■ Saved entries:
+-------+
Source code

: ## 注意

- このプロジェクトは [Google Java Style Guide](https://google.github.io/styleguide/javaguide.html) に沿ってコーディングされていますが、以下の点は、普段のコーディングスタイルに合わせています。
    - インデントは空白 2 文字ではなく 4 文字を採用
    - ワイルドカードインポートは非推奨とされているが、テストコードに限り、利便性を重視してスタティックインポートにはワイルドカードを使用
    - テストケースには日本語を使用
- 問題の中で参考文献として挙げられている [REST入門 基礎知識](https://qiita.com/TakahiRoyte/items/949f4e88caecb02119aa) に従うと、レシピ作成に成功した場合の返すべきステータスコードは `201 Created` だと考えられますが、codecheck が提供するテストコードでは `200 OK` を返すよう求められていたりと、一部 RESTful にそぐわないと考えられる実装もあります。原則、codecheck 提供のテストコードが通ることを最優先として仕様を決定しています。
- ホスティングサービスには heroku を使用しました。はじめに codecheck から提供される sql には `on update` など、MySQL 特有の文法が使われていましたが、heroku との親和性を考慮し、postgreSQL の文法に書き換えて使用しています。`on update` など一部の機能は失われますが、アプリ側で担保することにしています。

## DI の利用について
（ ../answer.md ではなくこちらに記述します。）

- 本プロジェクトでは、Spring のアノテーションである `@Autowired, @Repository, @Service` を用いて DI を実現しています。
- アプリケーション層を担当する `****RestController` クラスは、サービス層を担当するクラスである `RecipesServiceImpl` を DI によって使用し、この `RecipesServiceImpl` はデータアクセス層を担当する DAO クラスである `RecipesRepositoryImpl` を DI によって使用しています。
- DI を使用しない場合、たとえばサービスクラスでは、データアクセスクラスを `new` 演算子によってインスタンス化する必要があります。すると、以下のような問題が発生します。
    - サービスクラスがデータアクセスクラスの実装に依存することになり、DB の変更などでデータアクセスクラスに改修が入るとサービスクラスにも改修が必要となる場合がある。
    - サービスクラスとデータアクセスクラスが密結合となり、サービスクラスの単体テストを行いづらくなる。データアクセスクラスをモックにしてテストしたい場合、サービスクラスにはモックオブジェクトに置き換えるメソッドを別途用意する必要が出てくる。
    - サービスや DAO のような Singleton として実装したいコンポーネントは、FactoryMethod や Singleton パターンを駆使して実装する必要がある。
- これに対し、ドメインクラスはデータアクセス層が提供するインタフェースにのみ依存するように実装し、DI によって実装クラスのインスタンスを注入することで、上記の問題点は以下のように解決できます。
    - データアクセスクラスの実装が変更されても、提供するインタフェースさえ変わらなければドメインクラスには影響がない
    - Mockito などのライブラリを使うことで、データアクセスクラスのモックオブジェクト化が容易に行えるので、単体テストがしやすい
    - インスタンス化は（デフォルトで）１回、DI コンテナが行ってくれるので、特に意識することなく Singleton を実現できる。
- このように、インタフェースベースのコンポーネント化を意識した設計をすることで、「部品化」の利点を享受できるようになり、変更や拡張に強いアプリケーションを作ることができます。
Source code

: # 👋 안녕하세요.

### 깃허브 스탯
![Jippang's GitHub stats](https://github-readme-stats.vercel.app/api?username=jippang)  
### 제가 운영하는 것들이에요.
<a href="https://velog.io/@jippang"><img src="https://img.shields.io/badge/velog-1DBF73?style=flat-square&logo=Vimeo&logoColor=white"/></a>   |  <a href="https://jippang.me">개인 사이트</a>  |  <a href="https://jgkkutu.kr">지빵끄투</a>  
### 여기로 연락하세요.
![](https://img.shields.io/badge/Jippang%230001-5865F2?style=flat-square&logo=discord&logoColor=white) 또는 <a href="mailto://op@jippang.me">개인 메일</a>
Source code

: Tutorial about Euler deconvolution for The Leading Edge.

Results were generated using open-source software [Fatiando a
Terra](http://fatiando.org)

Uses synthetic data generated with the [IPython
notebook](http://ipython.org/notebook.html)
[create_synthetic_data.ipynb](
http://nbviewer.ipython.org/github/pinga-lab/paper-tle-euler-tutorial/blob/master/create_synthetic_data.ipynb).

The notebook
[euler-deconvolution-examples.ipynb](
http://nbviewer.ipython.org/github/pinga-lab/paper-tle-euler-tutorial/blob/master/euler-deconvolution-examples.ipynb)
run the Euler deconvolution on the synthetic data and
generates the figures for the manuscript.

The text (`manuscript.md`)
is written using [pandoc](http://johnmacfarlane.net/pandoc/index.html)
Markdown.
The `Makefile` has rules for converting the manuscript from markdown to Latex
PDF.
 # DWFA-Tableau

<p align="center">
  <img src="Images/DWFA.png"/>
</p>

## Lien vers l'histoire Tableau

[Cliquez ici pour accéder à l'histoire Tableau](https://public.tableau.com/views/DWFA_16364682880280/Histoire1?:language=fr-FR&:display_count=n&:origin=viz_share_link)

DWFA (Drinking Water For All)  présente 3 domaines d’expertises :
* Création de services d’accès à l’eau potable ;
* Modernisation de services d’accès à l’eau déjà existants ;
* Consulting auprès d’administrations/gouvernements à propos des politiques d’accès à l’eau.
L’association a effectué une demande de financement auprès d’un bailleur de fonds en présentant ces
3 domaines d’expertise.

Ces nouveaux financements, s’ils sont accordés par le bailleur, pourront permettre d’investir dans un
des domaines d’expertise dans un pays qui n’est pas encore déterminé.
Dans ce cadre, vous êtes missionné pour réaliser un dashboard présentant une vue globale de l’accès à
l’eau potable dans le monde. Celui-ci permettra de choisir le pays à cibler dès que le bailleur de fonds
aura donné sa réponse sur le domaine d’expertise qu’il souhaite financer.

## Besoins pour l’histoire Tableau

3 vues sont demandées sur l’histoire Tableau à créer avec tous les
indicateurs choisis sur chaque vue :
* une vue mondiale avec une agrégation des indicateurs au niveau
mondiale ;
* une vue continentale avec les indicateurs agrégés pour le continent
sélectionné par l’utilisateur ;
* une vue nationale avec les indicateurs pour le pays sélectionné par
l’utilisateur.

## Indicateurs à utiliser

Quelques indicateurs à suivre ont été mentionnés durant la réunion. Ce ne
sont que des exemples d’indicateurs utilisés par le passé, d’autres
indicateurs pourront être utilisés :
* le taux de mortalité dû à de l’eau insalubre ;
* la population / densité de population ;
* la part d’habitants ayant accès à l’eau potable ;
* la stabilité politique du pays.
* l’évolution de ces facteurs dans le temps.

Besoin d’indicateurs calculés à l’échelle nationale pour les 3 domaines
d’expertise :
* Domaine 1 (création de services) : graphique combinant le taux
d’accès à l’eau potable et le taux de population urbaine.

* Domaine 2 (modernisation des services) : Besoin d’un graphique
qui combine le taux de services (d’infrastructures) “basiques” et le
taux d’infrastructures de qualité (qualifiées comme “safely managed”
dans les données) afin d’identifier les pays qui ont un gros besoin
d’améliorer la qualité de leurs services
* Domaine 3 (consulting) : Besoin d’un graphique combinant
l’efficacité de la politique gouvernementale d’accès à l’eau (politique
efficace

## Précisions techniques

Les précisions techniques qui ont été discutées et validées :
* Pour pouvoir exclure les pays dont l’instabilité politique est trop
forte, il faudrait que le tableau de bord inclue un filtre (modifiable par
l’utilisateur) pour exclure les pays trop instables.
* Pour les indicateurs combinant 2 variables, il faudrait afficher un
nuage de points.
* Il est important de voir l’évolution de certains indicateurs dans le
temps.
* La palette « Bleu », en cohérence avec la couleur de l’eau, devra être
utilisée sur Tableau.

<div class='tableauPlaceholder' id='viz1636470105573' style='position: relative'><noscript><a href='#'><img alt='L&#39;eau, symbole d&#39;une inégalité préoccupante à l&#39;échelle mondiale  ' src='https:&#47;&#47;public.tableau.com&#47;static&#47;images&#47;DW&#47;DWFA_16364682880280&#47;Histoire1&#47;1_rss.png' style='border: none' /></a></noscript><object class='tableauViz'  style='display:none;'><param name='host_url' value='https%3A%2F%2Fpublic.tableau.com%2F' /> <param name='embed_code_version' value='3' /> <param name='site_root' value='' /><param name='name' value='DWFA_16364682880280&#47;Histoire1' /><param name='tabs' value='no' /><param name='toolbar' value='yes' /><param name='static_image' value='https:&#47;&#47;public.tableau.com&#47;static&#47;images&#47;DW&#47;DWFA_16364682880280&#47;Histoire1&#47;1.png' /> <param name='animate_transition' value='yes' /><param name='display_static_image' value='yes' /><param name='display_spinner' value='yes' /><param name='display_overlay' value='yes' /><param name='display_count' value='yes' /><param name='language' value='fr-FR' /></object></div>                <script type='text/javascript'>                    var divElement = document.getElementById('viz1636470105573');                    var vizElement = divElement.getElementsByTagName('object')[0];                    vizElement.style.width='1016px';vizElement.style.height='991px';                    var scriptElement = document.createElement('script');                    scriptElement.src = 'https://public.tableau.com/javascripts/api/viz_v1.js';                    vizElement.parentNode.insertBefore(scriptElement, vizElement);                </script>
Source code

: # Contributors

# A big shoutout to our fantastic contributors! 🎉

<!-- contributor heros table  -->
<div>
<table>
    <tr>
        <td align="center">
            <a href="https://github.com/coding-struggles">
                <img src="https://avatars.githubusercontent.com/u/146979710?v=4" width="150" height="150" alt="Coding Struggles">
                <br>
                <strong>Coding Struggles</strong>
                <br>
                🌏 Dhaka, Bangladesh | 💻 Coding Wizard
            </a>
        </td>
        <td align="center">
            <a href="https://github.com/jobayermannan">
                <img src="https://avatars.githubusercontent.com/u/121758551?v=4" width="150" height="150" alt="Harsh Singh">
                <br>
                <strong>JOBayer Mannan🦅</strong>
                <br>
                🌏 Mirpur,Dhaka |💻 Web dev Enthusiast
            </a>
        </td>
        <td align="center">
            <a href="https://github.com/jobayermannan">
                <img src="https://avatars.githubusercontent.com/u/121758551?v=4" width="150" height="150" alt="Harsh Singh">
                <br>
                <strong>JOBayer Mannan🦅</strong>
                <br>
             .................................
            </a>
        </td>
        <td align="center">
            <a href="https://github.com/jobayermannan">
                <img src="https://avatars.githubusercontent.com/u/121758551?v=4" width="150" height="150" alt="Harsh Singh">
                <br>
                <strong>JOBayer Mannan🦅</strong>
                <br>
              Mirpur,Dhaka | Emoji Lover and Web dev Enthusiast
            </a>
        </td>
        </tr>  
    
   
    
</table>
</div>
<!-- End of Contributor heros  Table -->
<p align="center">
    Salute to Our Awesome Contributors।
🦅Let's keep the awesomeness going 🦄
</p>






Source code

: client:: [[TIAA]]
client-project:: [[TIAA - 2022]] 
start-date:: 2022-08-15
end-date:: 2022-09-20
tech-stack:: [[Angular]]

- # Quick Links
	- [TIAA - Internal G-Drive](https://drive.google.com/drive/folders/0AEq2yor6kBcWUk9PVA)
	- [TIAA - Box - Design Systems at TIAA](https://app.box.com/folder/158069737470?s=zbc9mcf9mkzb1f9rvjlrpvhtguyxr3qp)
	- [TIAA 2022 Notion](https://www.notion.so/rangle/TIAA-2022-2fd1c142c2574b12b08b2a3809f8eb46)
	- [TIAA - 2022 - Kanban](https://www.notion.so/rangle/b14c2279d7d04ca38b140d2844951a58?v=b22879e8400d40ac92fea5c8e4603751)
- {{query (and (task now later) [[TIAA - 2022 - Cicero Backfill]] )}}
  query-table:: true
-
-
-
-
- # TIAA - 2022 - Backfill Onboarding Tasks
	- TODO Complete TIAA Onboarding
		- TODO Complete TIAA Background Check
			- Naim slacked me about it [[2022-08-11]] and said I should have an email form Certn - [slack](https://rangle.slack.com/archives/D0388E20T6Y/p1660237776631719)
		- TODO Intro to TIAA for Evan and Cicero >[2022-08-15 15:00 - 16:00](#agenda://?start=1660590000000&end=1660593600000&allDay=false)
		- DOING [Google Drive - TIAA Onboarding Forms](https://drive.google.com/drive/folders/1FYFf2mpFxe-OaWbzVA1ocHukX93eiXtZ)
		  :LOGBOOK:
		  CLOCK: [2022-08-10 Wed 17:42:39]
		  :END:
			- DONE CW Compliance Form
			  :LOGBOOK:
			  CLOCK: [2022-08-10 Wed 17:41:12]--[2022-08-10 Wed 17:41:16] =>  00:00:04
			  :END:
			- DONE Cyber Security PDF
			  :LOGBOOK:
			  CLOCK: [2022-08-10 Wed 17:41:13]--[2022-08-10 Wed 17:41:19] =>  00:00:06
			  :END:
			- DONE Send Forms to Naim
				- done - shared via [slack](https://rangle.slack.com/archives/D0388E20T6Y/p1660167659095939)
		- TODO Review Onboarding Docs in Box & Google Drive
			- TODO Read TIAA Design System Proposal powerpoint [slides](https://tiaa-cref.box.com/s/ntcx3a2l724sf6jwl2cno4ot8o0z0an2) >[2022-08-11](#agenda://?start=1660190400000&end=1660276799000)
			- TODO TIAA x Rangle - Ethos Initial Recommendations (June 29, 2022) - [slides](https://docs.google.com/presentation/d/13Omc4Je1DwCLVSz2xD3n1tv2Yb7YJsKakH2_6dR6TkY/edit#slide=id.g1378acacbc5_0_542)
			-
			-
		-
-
+-------+
■ What this task involves:
For this exercise, output exactly the lines above from the line with "sélectionné par l’utilisateur ;" to the line with "indicateurs pourront être", counting both, and leave out the rest.

■ Written response:
sélectionné par l’utilisateur ;
* une vue nationale avec les indicateurs pour le pays sélectionné par
l’utilisateur.

## Indicateurs à utiliser

Quelques indicateurs à suivre ont été mentionnés durant la réunion. Ce ne
sont que des exemples d’indicateurs utilisés par le passé, d’autres
indicateurs pourront être utilisés :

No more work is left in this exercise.